The Consequences of America’s Big Bet on Sports Gambling

Two research teams find that legalizing sports betting may negatively impact American consumers.

Today, it is hard to overlook the popularity of sports betting. Its reach goes beyond its domination of television advertising—online sportsbooks have also scrambled to strike formal partnerships with professional teams, retired athletes, and even news outlets. Sports betting is especially popular with young adults. A recent survey found that 58 percent of college student respondents have engaged in sports betting at least once, with 16 percent reporting at least one “risky behavior.”

This widespread popularity, however, is a new phenomenon.
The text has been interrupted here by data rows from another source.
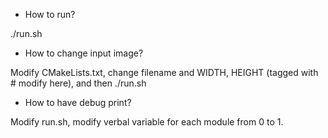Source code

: - How to run?

./run.sh

- How to change input image?

Modify CMakeLists.txt, change filename and WIDTH, HEIGHT (tagged with # modify here), and then ./run.sh

- How to have debug print?

Modify run.sh, modify verbal variable for each module from 0 to 1.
In the years between the passage of the Professional and Amateur Sports Protection Act of 1992 (PASPA), which barred states from sanctioning sports gambling, and the U.S. Supreme Court’s 2018 decision in Murphy v. NCAA, which declared the PASPA unconstitutional, legal sports betting was largely absent from American life. Even before the passage of PASPA, sports gambling was legal in only a few jurisdictions.
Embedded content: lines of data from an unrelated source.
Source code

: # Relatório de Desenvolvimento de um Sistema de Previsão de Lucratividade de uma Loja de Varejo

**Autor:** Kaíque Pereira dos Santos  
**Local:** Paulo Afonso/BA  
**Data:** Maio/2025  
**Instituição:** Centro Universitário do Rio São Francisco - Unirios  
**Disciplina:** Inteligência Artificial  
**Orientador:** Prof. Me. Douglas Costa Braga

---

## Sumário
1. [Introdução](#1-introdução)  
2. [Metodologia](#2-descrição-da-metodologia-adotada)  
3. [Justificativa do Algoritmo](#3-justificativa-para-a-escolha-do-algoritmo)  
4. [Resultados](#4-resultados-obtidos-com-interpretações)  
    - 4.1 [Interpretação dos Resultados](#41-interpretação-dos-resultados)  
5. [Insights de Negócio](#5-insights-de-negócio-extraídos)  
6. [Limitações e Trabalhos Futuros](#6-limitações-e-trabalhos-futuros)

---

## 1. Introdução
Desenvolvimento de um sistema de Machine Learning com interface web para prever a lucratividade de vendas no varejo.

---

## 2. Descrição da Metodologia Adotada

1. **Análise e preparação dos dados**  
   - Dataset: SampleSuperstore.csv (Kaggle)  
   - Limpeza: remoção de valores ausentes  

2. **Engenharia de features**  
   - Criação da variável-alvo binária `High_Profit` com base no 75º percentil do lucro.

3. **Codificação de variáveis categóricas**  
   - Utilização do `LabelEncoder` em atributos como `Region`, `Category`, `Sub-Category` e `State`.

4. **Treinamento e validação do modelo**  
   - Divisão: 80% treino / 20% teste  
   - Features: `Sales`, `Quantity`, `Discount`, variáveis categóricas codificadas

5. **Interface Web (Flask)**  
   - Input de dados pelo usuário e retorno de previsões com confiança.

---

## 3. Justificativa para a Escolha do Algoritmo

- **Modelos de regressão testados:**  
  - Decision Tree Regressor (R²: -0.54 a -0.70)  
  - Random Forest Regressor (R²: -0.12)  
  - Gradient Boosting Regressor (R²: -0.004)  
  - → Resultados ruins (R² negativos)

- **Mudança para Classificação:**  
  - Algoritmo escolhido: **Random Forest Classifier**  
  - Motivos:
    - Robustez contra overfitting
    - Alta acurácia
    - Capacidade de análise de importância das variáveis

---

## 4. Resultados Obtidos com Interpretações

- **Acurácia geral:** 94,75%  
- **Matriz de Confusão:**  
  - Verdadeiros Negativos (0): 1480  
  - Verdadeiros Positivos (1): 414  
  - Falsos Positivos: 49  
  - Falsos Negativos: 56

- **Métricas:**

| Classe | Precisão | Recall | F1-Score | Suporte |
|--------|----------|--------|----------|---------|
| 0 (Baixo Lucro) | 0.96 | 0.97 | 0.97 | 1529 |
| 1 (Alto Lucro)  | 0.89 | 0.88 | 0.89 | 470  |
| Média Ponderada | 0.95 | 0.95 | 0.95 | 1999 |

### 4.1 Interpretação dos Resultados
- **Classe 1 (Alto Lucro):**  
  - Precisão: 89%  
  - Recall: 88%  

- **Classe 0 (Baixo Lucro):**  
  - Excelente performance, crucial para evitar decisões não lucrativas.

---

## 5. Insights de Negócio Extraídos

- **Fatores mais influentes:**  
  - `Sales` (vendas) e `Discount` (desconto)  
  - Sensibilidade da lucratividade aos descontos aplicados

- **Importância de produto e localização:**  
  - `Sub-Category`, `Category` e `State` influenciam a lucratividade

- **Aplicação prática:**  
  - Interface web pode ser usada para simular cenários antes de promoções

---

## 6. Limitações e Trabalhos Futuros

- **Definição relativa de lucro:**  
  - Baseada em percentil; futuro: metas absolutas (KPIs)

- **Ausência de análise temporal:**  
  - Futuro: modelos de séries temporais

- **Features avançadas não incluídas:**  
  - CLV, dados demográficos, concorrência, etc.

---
Sports betting has reemerged in very different time than when it was first entombed. In October 1992, the first text message had not yet been sent. In contrast, by 2024, one survey estimated that 19 percent of American adults have created an account with an online sports betting service.

Two recent working papers, both released in July 2024, analyzed the impact of legalized sports gambling on consumer financial health. Although the two research teams took different approaches, the results are directionally similar, and both papers argue that the breaking of legal barriers around sports gambling has harmed financial health of American consumers – especially so in the case of online sports betting and particularly among low-income and low-savings consumers.
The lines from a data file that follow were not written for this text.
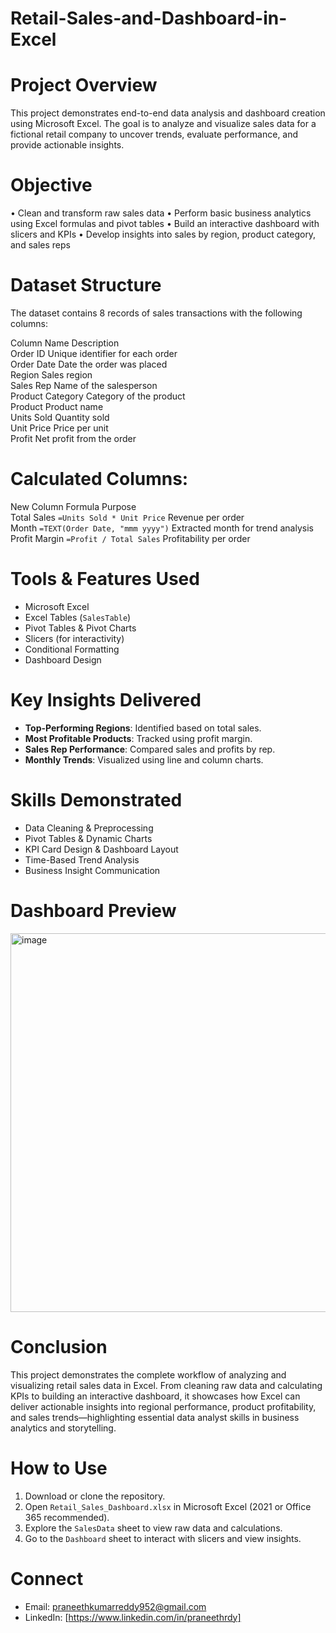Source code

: # Retail-Sales-and-Dashboard-in-Excel

# Project Overview
This project demonstrates end-to-end data analysis and dashboard creation using Microsoft Excel. The goal is to analyze and visualize sales data for a fictional retail company to uncover trends, evaluate performance, and provide actionable insights.

# Objective
•	Clean and transform raw sales data
•	Perform basic business analytics using Excel formulas and pivot tables
•	Build an interactive dashboard with slicers and KPIs
•	Develop insights into sales by region, product category, and sales reps

# Dataset Structure
The dataset contains 8 records of sales transactions with the following columns:

Column Name                             Description                          
Order ID                         Unique identifier for each order     
Order Date                           Date the order was placed    
Region                                   Sales region                        
Sales Rep                          Name of the salesperson              
Product Category                   Category of the product        
Product                                 Product name                         
Units Sold                             Quantity sold                        
Unit Price                            Price per unit                       
Profit                           Net profit from the order          

# Calculated Columns:

New Column                        Formula                                        Purpose                                 
Total Sales                `=Units Sold * Unit Price`                         Revenue per order                       
Month                   `=TEXT(Order Date, "mmm yyyy")`               Extracted month for trend analysis     
Profit Margin              `=Profit / Total Sales`                         Profitability per order                 


# Tools & Features Used
- Microsoft Excel
- Excel Tables (`SalesTable`)
- Pivot Tables & Pivot Charts
- Slicers (for interactivity)
- Conditional Formatting
- Dashboard Design

# Key Insights Delivered
- **Top-Performing Regions**: Identified based on total sales.
- **Most Profitable Products**: Tracked using profit margin.
- **Sales Rep Performance**: Compared sales and profits by rep.
- **Monthly Trends**: Visualized using line and column charts.

# Skills Demonstrated
-  Data Cleaning & Preprocessing  
-  Pivot Tables & Dynamic Charts  
-  KPI Card Design & Dashboard Layout  
-  Time-Based Trend Analysis  
-  Business Insight Communication


# Dashboard Preview
<img width="900" height="606" alt="image" src="https://github.com/user-attachments/assets/a799061b-a434-4004-be54-87eba7cda68a" />

# Conclusion
This project demonstrates the complete workflow of analyzing and visualizing retail sales data in Excel. From cleaning raw data and calculating KPIs to building an interactive dashboard, it showcases how Excel can deliver actionable insights into regional performance, product profitability, and sales trends—highlighting essential data analyst skills in business analytics and storytelling.

# How to Use
1. Download or clone the repository.
2. Open `Retail_Sales_Dashboard.xlsx` in Microsoft Excel (2021 or Office 365 recommended).
3. Explore the `SalesData` sheet to view raw data and calculations.
4. Go to the `Dashboard` sheet to interact with slicers and view insights.

# Connect
- Email: praneethkumarreddy952@gmail.com  
- LinkedIn: [https://www.linkedin.com/in/praneethrdy]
The first paper was written by Brett Hollenbeck, an associate professor at the UCLA Anderson School of Management, Poet Larsen, a Ph.D. candidate at the University of Southern California Marshall School of Business, and Davide Proserpio, an associate professor at the University of Southern California Marshall School of Business.

The Hollenbeck team examined the state-by-state impact of legalized sports gambling and online sports gambling on overall consumer financial health, across metrics including credit scores, bankruptcy rates, credit card delinquency rates, and access to credit. The researchers used data from the University of California Consumer Credit Panel, which for two decades has tracked the financial records of millions of adults across the United States. Different states legalized gambling in different forms at different times. Some states never legalized sports betting at all. This staggered rollout enabled the Hollenbeck team to compare the financial health of consumers in states with legalized sports gambling to the health of consumers in states that did not, and also allowed the team to measure the specific impact of online sports betting. Importantly, the Hollenbeck team assessed the impact of legalization on all adults in its sample, not just gamblers.

The second paper was written by Scott R. Baker, an associate professor at the Northwestern University Kellogg School of Management, and several coauthors.

The Baker team took a more granular approach and examined the direct impact of online sports betting on savings, investment, and other financial activities within households. The team used a dataset that aggregated millions of individual-level financial transactions across a sample of over 200,000 American users. The dataset included bank and credit card records, which enabled the team to observe deposits to and withdrawals from online sports betting platforms, and indirectly assess the relationship between betting activity and other financial activities.

The two teams reached similar results. In the four-year window following legalization of online sports betting in a given state, the Hollenbeck team estimated that the average credit score within that state declined by nearly 1 percent. In states without online sports betting, bankruptcy filings increased modestly, but in states with online sports betting, filings surged by over 25 percent across the same period. After drilling into demographic data, the Hollenbeck team concluded that young men in low-income counties experienced significantly more financial trouble than other groups, especially so in states with online sports betting.

The Baker team found that each dollar spent betting on sports online corresponded with a $2 decrease in stock investment activity. This trend persisted across traditional brokerage platforms as well as trading platforms associated with the “meme stock” craze. Cryptocurrency investment also suffered, although to a lesser extent than stock investment. Like the Hollenbeck team, the Baker team found that online sports betting legalization led to increases in credit card balances and overdraft rates among low-savings households, as well as lower credit card limits for these households. Consumption habits also shifted: Gambling households increased spending on sports-adjacent leisure activities, including cable television, entertainment, and dining.

Both research teams conclude with a warning. The Hollenbeck team notes that many states legalized with increased tax revenue in mind, but the crumbling of consumer financial health could contribute to lower state tax revenues. The Baker team implores policymakers to strike a balance between the tax benefits of sports gambling and the protection of at-risk consumers. Potential regulatory measures suggested by the Baker team include advertisement regulation, support for safer investments, and “targeted interventions.”